Мужчины смеются. Женщины смотрят на новоприбывшего с интересом. Однако в этот миг из коридора, расположенного отсюда метрах в двадцати, раздаются крики фоторепортеров:
– Хамид! Хамид!
Даже издали, даже сквозь густую толпу он видит знаменитого модельера и его спутницу – ту самую, что в былые времена, в иных краях совершала тот же проход рядом с ним, Игорем, ласково, изящно и мягко держа его под руку.
Прежде чем он успевает вздохнуть с облегчением – «жива-здорова!» – что-то заставляет его взглянуть в противоположном направлении: со стороны сада в зале, беспрепятственно пропущенный охранниками, появляется некий мужчина, который тотчас начинает вертеть головой, кого-то отыскивая, и этот «кто-то» – явно не один из приятелей, затерявшихся в сутолоке.
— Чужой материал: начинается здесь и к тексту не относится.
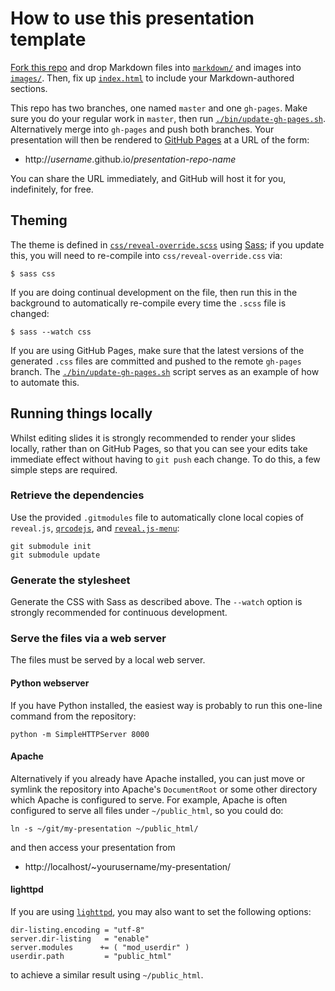 # How to use this presentation template

[Fork this repo](https://github.com/aspiers/presentation-template/fork) and
drop Markdown files into [`markdown/`](markdown) and images
into [`images/`](images). Then, fix up [`index.html`](index.html) to
include your Markdown-authored sections.

This repo has two branches, one named `master` and one
`gh-pages`. Make sure you do your regular work in `master`, then run
[`./bin/update-gh-pages.sh`](bin/update-gh-pages.sh).  Alternatively
merge into `gh-pages` and push both branches. Your presentation will
then be rendered to [GitHub Pages](https://pages.github.com/) at a URL
of the form:

-   http://*username*.github.io/*presentation-repo-name*

You can share the URL immediately, and GitHub will host it for you,
indefinitely, for free.

## Theming

The theme is defined
in [`css/reveal-override.scss`](css/reveal-override.scss)
using [Sass](http://sass-lang.com/); if you update this, you will need
to re-compile into `css/reveal-override.css` via:

    $ sass css

If you are doing continual development on the file, then run this in
the background to automatically re-compile every time the `.scss` file
is changed:

    $ sass --watch css

If you are using GitHub Pages, make sure that the latest versions of
the generated `.css` files are committed and pushed to the remote
`gh-pages` branch.
The [`./bin/update-gh-pages.sh`](bin/update-gh-pages.sh) script serves
as an example of how to automate this.

## Running things locally

Whilst editing slides it is strongly recommended to render your slides
locally, rather than on GitHub Pages, so that you can see your edits
take immediate effect without having to `git push` each change.  To
do this, a few simple steps are required.

### Retrieve the dependencies

Use the provided `.gitmodules` file to automatically clone local
copies of `reveal.js`,
[`qrcodejs`](https://davidshimjs.github.io/qrcodejs/), and
[`reveal.js-menu`](https://github.com/denehyg/reveal.js-menu):

    git submodule init
    git submodule update

### Generate the stylesheet

Generate the CSS with Sass as described above.  The `--watch` option
is strongly recommended for continuous development.

### Serve the files via a web server

The files must be served by a local web server.

#### Python webserver

If you have Python installed, the easiest way is probably to run this
one-line command from the repository:

    python -m SimpleHTTPServer 8000

#### Apache

Alternatively if you already have Apache installed, you can just move
or symlink the repository into Apache's `DocumentRoot` or some other
directory which Apache is configured to serve.  For example, Apache
is often configured to serve all files under `~/public_html`, so you
could do:

    ln -s ~/git/my-presentation ~/public_html/

and then access your presentation from

-   http://localhost/~yourusername/my-presentation/

#### lighttpd

If you are using [`lighttpd`](https://www.lighttpd.net/), you may also
want to set the following options:

    dir-listing.encoding = "utf-8"
    server.dir-listing   = "enable"
    server.modules      += ( "mod_userdir" )
    userdir.path         = "public_html"

to achieve a similar result using `~/public_html`.
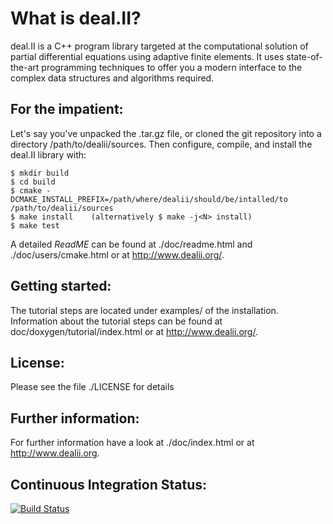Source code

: What is deal.II?
================

deal.II is a C++ program library targeted at the computational solution
of partial differential equations using adaptive finite elements. It uses
state-of-the-art programming techniques to offer you a modern interface
to the complex data structures and algorithms required.

For the impatient:
------------------

Let's say you've unpacked the .tar.gz file, or cloned the git repository into
a directory /path/to/dealii/sources. Then configure, compile, and install the
deal.II library with: 

    $ mkdir build
    $ cd build
    $ cmake -DCMAKE_INSTALL_PREFIX=/path/where/dealii/should/be/intalled/to /path/to/dealii/sources
    $ make install    (alternatively $ make -j<N> install)
    $ make test

A detailed *ReadME* can be found at ./doc/readme.html and
./doc/users/cmake.html or at http://www.dealii.org/.

Getting started:
----------------

The tutorial steps are located under examples/ of the installation.
Information about the tutorial steps can be found at
doc/doxygen/tutorial/index.html or at http://www.dealii.org/.

License:
--------

Please see the file ./LICENSE for details

Further information:
--------------------

For further information have a look at ./doc/index.html or at
http://www.dealii.org.

Continuous Integration Status:
------------------------

[![Build Status](https://travis-ci.org/dealii/dealii.png)](https://travis-ci.org/dealii/dealii)
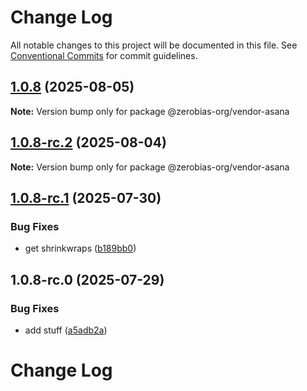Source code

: # Change Log

All notable changes to this project will be documented in this file.
See [Conventional Commits](https://conventionalcommits.org) for commit guidelines.

## [1.0.8](https://github.com/zerobias-org/vendor/compare/@zerobias-org/vendor-asana@1.0.8-rc.2...@zerobias-org/vendor-asana@1.0.8) (2025-08-05)

**Note:** Version bump only for package @zerobias-org/vendor-asana





## [1.0.8-rc.2](https://github.com/zerobias-org/vendor/compare/@zerobias-org/vendor-asana@1.0.8-rc.1...@zerobias-org/vendor-asana@1.0.8-rc.2) (2025-08-04)

**Note:** Version bump only for package @zerobias-org/vendor-asana





## [1.0.8-rc.1](https://github.com/zerobias-org/vendor/compare/@zerobias-org/vendor-asana@1.0.8-rc.0...@zerobias-org/vendor-asana@1.0.8-rc.1) (2025-07-30)


### Bug Fixes

* get shrinkwraps ([b189bb0](https://github.com/zerobias-org/vendor/commit/b189bb0cf53ad66427530ccc0eab7824527942d3))





## 1.0.8-rc.0 (2025-07-29)


### Bug Fixes

* add stuff ([a5adb2a](https://github.com/zerobias-org/vendor/commit/a5adb2aecd0670c42e9077affecb6a047bf30fc6))





# Change Log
Игорь молча отделяется от группы, возвращается к балюстраде, где по-прежнему заняты разговором обе его новые знакомые, берет за руку одну из них – актрису. Мысленно взывая к девочке-португалке, просит у нее прощения за то, что усомнился – но ведь смертные люди нечисты в своих помыслах и неспособны постичь благодать, осеняющую их так великодушно и щедро.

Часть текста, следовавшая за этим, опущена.